The study, compiled by the firm’s Market Analysis unit found that “the ABA group of 28 leading reinsurers reported capital totaling $248 billion at year end 2010 – an increase of 18 percent or $38 billion from the end of 2009.”

The report said that the main contributors to growth “were $22.5 billion of new capital raised by National Indemnity (to part-fund Berkshire Hathaway’s railroad acquisition), $23.8 billion of net income, and $10.0 billion of unrealized investment gains.” However it added that “increased dividends of $7.4 billion and share buy-backs of $10.2 billion provided a partial offset.

“Across the ABA as a whole, return on equity declined from 11.7 percent in 2009 to 10.4 percent in 2010. Catastrophe losses and reduced investment income were countered by sharply increased capital gains and higher prior year reserve releases.”

Further key findings of the ABA report included the following:
1. Gross property and casualty premiums written were flat at $124 billion, with the impact of weakening pricing offset by positive effects related to reinstatements and acquisitions;
2. The combined ratio rose by 5.7 percentage points to 95.3 percent, driven by disclosed catastrophe losses equivalent to 9.1 percent of net premium earned;
3. Non-life underwriting profit fell by $6.0 billion to $4.8 billion, including a contribution of $5.1 billion from prior year reserves.
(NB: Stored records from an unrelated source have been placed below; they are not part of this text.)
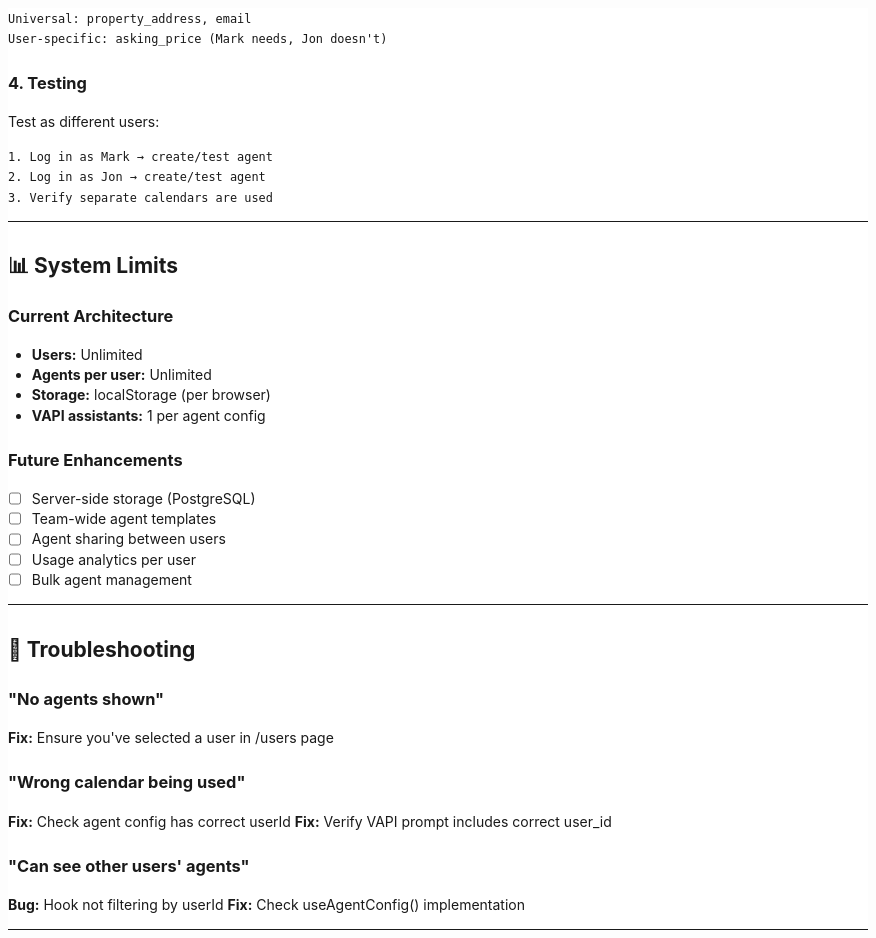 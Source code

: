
 ```
Universal: property_address, email
User-specific: asking_price (Mark needs, Jon doesn't)
```

### 4. Testing

Test as different users:

```
1. Log in as Mark → create/test agent
2. Log in as Jon → create/test agent
3. Verify separate calendars are used
```

---

## 📊 System Limits

### Current Architecture

- **Users:** Unlimited
- **Agents per user:** Unlimited
- **Storage:** localStorage (per browser)
- **VAPI assistants:** 1 per agent config

### Future Enhancements

- [ ] Server-side storage (PostgreSQL)
- [ ] Team-wide agent templates
- [ ] Agent sharing between users
- [ ] Usage analytics per user
- [ ] Bulk agent management

---

## 🐛 Troubleshooting

### "No agents shown"

**Fix:** Ensure you've selected a user in /users page

### "Wrong calendar being used"

**Fix:** Check agent config has correct userId
**Fix:** Verify VAPI prompt includes correct user_id

### "Can see other users' agents"

**Bug:** Hook not filtering by userId
**Fix:** Check useAgentConfig() implementation

---
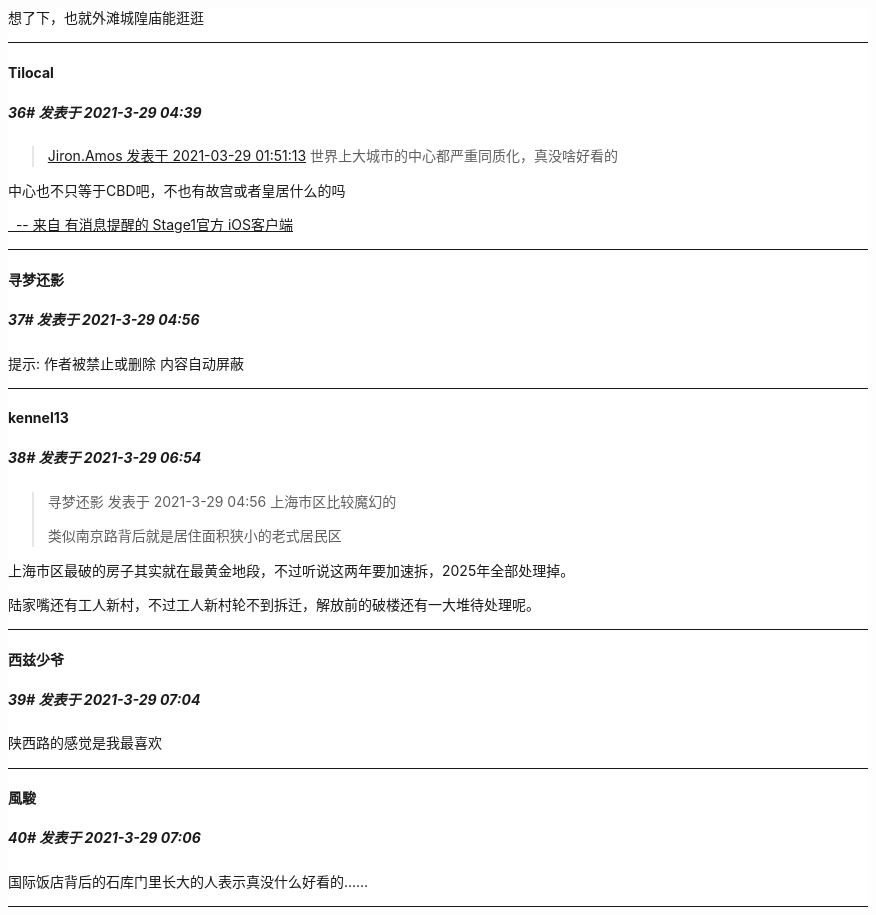
想了下，也就外滩城隍庙能逛逛


-----

####  Tilocal  
##### 36#       发表于 2021-3-29 04:39


<blockquote><a href="httphttps://bbs.saraba1st.com/2b/forum.php?mod=redirect&amp;goto=findpost&amp;pid=50762903&amp;ptid=1995538" target="_blank">Jiron.Amos 发表于 2021-03-29 01:51:13</a>
世界上大城市的中心都严重同质化，真没啥好看的</blockquote>中心也不只等于CBD吧，不也有故宫或者皇居什么的吗

[  -- 来自 有消息提醒的 Stage1官方 iOS客户端](https://itunes.apple.com/fi/app/saraba1st/id1221237470?mt=8)


-----

####  寻梦还影  
##### 37#       发表于 2021-3-29 04:56

提示: 作者被禁止或删除 内容自动屏蔽


-----

####  kennel13  
##### 38#       发表于 2021-3-29 06:54


<blockquote>寻梦还影 发表于 2021-3-29 04:56
上海市区比较魔幻的


类似南京路背后就是居住面积狭小的老式居民区</blockquote>
上海市区最破的房子其实就在最黄金地段，不过听说这两年要加速拆，2025年全部处理掉。

陆家嘴还有工人新村，不过工人新村轮不到拆迁，解放前的破楼还有一大堆待处理呢。


-----

####  西兹少爷  
##### 39#       发表于 2021-3-29 07:04


陕西路的感觉是我最喜欢


-----

####  風駿  
##### 40#       发表于 2021-3-29 07:06


国际饭店背后的石库门里长大的人表示真没什么好看的……


-----
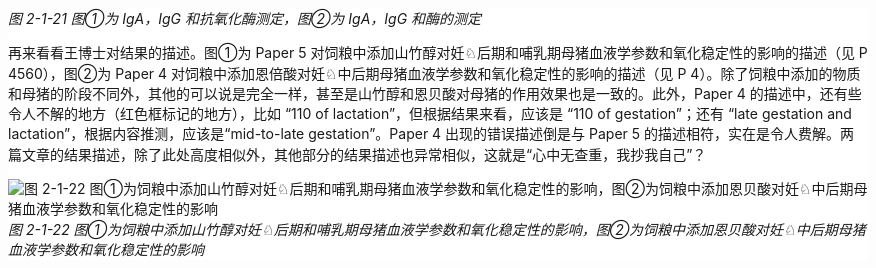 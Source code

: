  *图 2-1-21 图①为 IgA，IgG 和抗氧化酶测定，图②为 IgA，IgG 和酶的测定*

再来看看王博士对结果的描述。图①为 Paper 5 对饲粮中添加山竹醇对妊♘后期和哺乳期母猪血液学参数和氧化稳定性的影响的描述（见 P 4560），图②为 Paper 4 对饲粮中添加恩倍酸对妊♘中后期母猪血液学参数和氧化稳定性的影响的描述（见 P 4）。除了饲粮中添加的物质和母猪的阶段不同外，其他的可以说是完全一样，甚至是山竹醇和恩贝酸对母猪的作用效果也是一致的。此外，Paper 4 的描述中，还有些令人不解的地方（红色框标记的地方），比如 “110 of lactation”，但根据结果来看，应该是 “110 of gestation”；还有 “late gestation and lactation”，根据内容推测，应该是“mid-to-late gestation”。Paper 4 出现的错误描述倒是与 Paper 5 的描述相符，实在是令人费解。两篇文章的结果描述，除了此处高度相似外，其他部分的结果描述也异常相似，这就是“心中无查重，我抄我自己”？

![图 2-1-22 图①为饲粮中添加山竹醇对妊♘后期和哺乳期母猪血液学参数和氧化稳定性的影响，图②为饲粮中添加恩贝酸对妊♘中后期母猪血液学参数和氧化稳定性的影响](readme/clip_image050.gif)
 *图 2-1-22 图①为饲粮中添加山竹醇对妊♘后期和哺乳期母猪血液学参数和氧化稳定性的影响，图②为饲粮中添加恩贝酸对妊♘中后期母猪血液学参数和氧化稳定性的影响*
In addition the ABA report noted that “catastrophic loss activity continued to make the news during the first quarter of 2011. Reported loss estimates issued by ABA companies currently total $12.1 billion and are shown relative to constituent capital in the chart below. Aon Benfield believes the losses to date fall within expected annual income and represent an earnings event rather than a capital event for the reinsurance industry.”

Mike Van Slooten, head of Aon Benfield’s International Market Analysis team, commented: “The ABA companies performed well in 2010 despite a number of catastrophe losses. Aggregate capital was at record levels at year-end, leaving the sector well-positioned to manage the events that have taken place in the first quarter of 2011.”